*** Opening The input ***

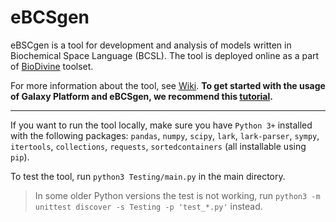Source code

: # eBCSgen

eBSCgen is a tool for development and analysis of models written in Biochemical Space Language (BCSL). The tool is deployed online as a part of [BioDivine](https://biodivine-vm.fi.muni.cz/galaxy/) toolset. 

For more information about the tool, see [Wiki](https://github.com/sybila/eBCSgen/wiki). **To get started with the usage of Galaxy Platform and eBCSgen, we recommend this [tutorial](https://www.fi.muni.cz/~xtrojak/files/papers/eBCSgen_tutorial.pdf).**

---

If you want to run the tool locally, make sure you have `Python 3+` installed with the following packages: `pandas`, `numpy`, `scipy`, `lark`, `lark-parser`, `sympy`, `itertools`, `collections`, `requests`, `sortedcontainers` (all installable using `pip`).

To test the tool, run `python3 Testing/main.py` in the main directory.

> In some older Python versions the test is not working, run `python3 -m unittest discover -s Testing -p 'test_*.py'` instead.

*** Closing The input ***

[Work to complete]: In the records above, which lines hold the string "tool"? Copy each one.

[Exercise solution]:
eBSCgen is a tool for development and analysis of models written in Biochemical Space Language (BCSL). The tool is deployed online as a part of [BioDivine](https://biodivine-vm.fi.muni.cz/galaxy/) toolset. 
For more information about the tool, see [Wiki](https://github.com/sybila/eBCSgen/wiki). **To get started with the usage of Galaxy Platform and eBCSgen, we recommend this [tutorial](https://www.fi.muni.cz/~xtrojak/files/papers/eBCSgen_tutorial.pdf).**
If you want to run the tool locally, make sure you have `Python 3+` installed with the following packages: `pandas`, `numpy`, `scipy`, `lark`, `lark-parser`, `sympy`, `itertools`, `collections`, `requests`, `sortedcontainers` (all installable using `pip`).
To test the tool, run `python3 Testing/main.py` in the main directory.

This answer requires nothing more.